> **What the task asks**: Line tally for "that": state how many lines of the entries include it, with no other text.

Records contained in a dataset
==============================

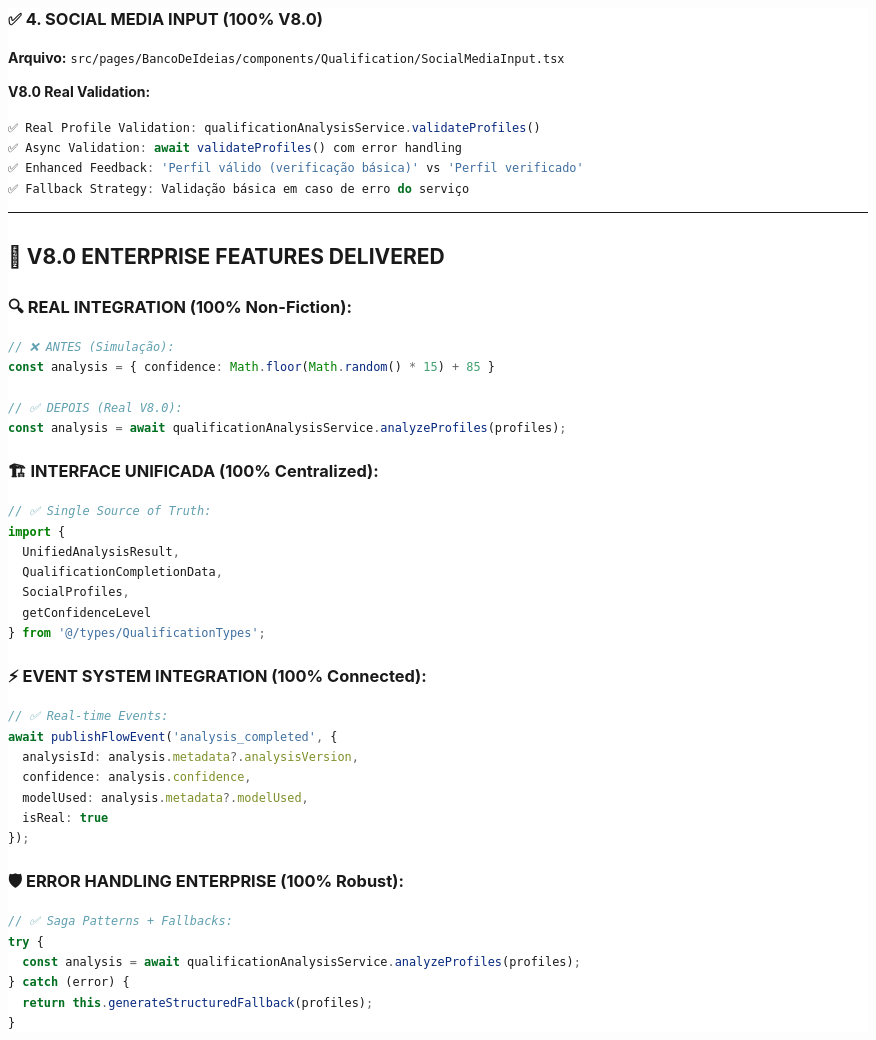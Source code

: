 ### **✅ 4. SOCIAL MEDIA INPUT (100% V8.0)**
**Arquivo:** `src/pages/BancoDeIdeias/components/Qualification/SocialMediaInput.tsx`

**V8.0 Real Validation:**
```typescript
✅ Real Profile Validation: qualificationAnalysisService.validateProfiles()
✅ Async Validation: await validateProfiles() com error handling
✅ Enhanced Feedback: 'Perfil válido (verificação básica)' vs 'Perfil verificado'
✅ Fallback Strategy: Validação básica em caso de erro do serviço
```

---

## 🚀 **V8.0 ENTERPRISE FEATURES DELIVERED**

### **🔍 REAL INTEGRATION (100% Non-Fiction):**
```typescript
// ❌ ANTES (Simulação):
const analysis = { confidence: Math.floor(Math.random() * 15) + 85 }

// ✅ DEPOIS (Real V8.0):
const analysis = await qualificationAnalysisService.analyzeProfiles(profiles);
```

### **🏗️ INTERFACE UNIFICADA (100% Centralized):**
```typescript
// ✅ Single Source of Truth:
import { 
  UnifiedAnalysisResult,
  QualificationCompletionData,
  SocialProfiles,
  getConfidenceLevel 
} from '@/types/QualificationTypes';
```

### **⚡ EVENT SYSTEM INTEGRATION (100% Connected):**
```typescript
// ✅ Real-time Events:
await publishFlowEvent('analysis_completed', {
  analysisId: analysis.metadata?.analysisVersion,
  confidence: analysis.confidence,
  modelUsed: analysis.metadata?.modelUsed,
  isReal: true
});
```

### **🛡️ ERROR HANDLING ENTERPRISE (100% Robust):**
```typescript
// ✅ Saga Patterns + Fallbacks:
try {
  const analysis = await qualificationAnalysisService.analyzeProfiles(profiles);
} catch (error) {
  return this.generateStructuredFallback(profiles);
}
```
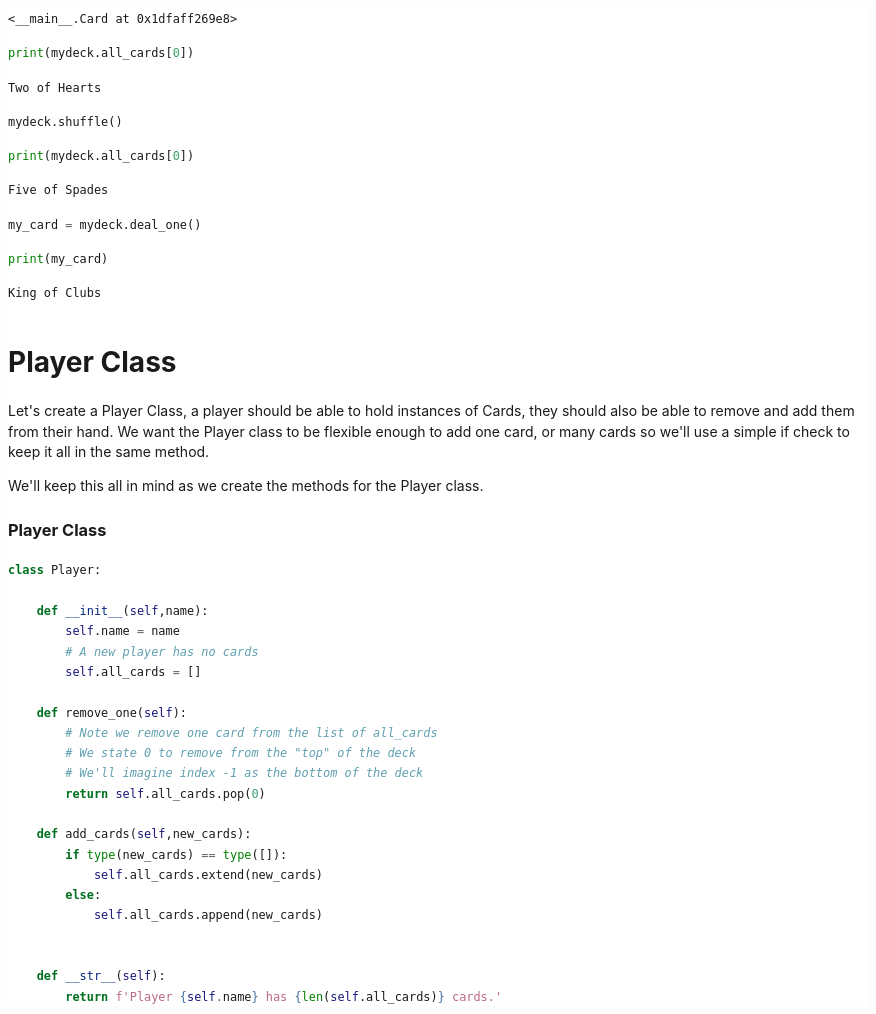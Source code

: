 


    <__main__.Card at 0x1dfaff269e8>




```python
print(mydeck.all_cards[0])
```

    Two of Hearts
    


```python
mydeck.shuffle()
```


```python
print(mydeck.all_cards[0])
```

    Five of Spades
    


```python
my_card = mydeck.deal_one()
```


```python
print(my_card)
```

    King of Clubs
    

# Player Class

Let's create a Player Class, a player should be able to hold instances of Cards, they should also be able to remove and add them from their hand. We want the Player class to be flexible enough to add one card, or many cards so we'll use a simple if check to keep it all in the same method.

We'll keep this all in mind as we create the methods for the Player class.

### Player Class


```python
class Player:
    
    def __init__(self,name):
        self.name = name
        # A new player has no cards
        self.all_cards = [] 
        
    def remove_one(self):
        # Note we remove one card from the list of all_cards
        # We state 0 to remove from the "top" of the deck
        # We'll imagine index -1 as the bottom of the deck
        return self.all_cards.pop(0)
    
    def add_cards(self,new_cards):
        if type(new_cards) == type([]):
            self.all_cards.extend(new_cards)
        else:
            self.all_cards.append(new_cards)
    
    
    def __str__(self):
        return f'Player {self.name} has {len(self.all_cards)} cards.'
```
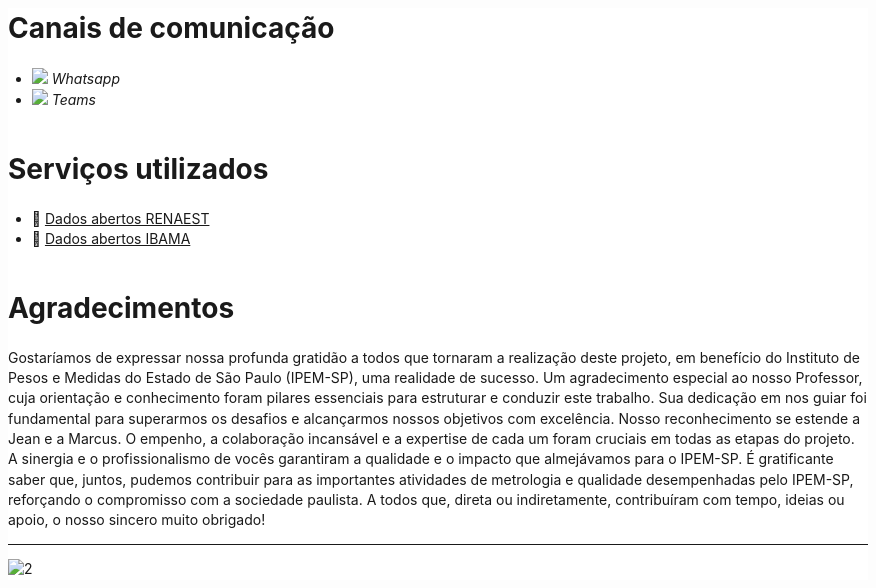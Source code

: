 
# Canais de comunicação 

* <img src="https://github.com/user-attachments/assets/e0219d75-7e97-4072-bd6a-186a299c096b" width="40"/>  *Whatsapp*
* <img src="https://github.com/user-attachments/assets/dedec4fc-d1ff-45f9-a88d-875e36b72629" width="40"/>  *Teams*   


# Serviços utilizados 
* 🔗 [Dados abertos RENAEST](https://dados.transportes.gov.br/dataset/renaest)
* 🔗 [Dados abertos IBAMA](https://dadosabertos.ibama.gov.br/dataset/transporte-de-produtos-quimicos-perigosos-ou-combustiveis)


# Agradecimentos 

Gostaríamos de expressar nossa profunda gratidão a todos que tornaram a realização deste projeto, em benefício do Instituto de Pesos e Medidas do Estado de São Paulo (IPEM-SP), uma realidade de sucesso.
Um agradecimento especial ao nosso Professor, cuja orientação e conhecimento foram pilares essenciais para estruturar e conduzir este trabalho. Sua dedicação em nos guiar foi fundamental para superarmos os desafios e alcançarmos nossos objetivos com excelência.
Nosso reconhecimento se estende a Jean e a Marcus. O empenho, a colaboração incansável e a expertise de cada um foram cruciais em todas as etapas do projeto. A sinergia e o profissionalismo de vocês garantiram a qualidade e o impacto que almejávamos para o IPEM-SP.
É gratificante saber que, juntos, pudemos contribuir para as importantes atividades de metrologia e qualidade desempenhadas pelo IPEM-SP, reforçando o compromisso com a sociedade paulista.
A todos que, direta ou indiretamente, contribuíram com tempo, ideias ou apoio, o nosso sincero muito obrigado!


-------------------------------------------------------------------
<img width="2000" height="600" alt="2" src="https://github.com/user-attachments/assets/b2d93505-c200-42f8-9de1-1e9303bf7163" />


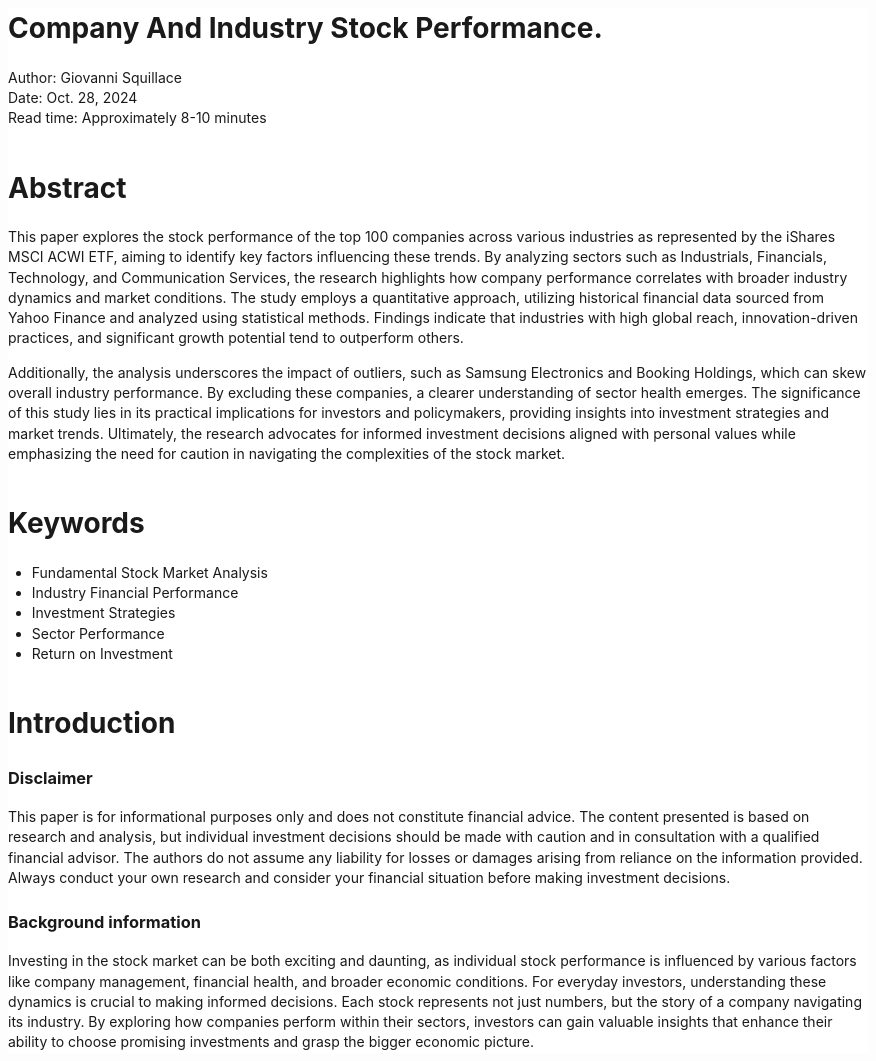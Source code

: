 # Company And Industry Stock Performance.
Author: Giovanni Squillace<br>
Date: Oct. 28, 2024<br>
Read time: Approximately 8-10 minutes<br>


# Abstract

This paper explores the stock performance of the top 100 companies across various industries as represented by the iShares MSCI ACWI ETF, aiming to identify key factors influencing these trends. By analyzing sectors such as Industrials, Financials, Technology, and Communication Services, the research highlights how company performance correlates with broader industry dynamics and market conditions. The study employs a quantitative approach, utilizing historical financial data sourced from Yahoo Finance and analyzed using statistical methods. Findings indicate that industries with high global reach, innovation-driven practices, and significant growth potential tend to outperform others.

Additionally, the analysis underscores the impact of outliers, such as Samsung Electronics and Booking Holdings, which can skew overall industry performance. By excluding these companies, a clearer understanding of sector health emerges. The significance of this study lies in its practical implications for investors and policymakers, providing insights into investment strategies and market trends. Ultimately, the research advocates for informed investment decisions aligned with personal values while emphasizing the need for caution in navigating the complexities of the stock market.


# Keywords

- Fundamental Stock Market Analysis
- Industry Financial Performance
- Investment Strategies
- Sector Performance
- Return on Investment


# Introduction

### Disclaimer
This paper is for informational purposes only and does not constitute financial advice. The content presented is based on research and analysis, but individual investment decisions should be made with caution and in consultation with a qualified financial advisor. The authors do not assume any liability for losses or damages arising from reliance on the information provided. Always conduct your own research and consider your financial situation before making investment decisions.

### Background information
Investing in the stock market can be both exciting and daunting, as individual stock performance is influenced by various factors like company management, financial health, and broader economic conditions. For everyday investors, understanding these dynamics is crucial to making informed decisions. Each stock represents not just numbers, but the story of a company navigating its industry. By exploring how companies perform within their sectors, investors can gain valuable insights that enhance their ability to choose promising investments and grasp the bigger economic picture.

==============================

> **Written reply**: 2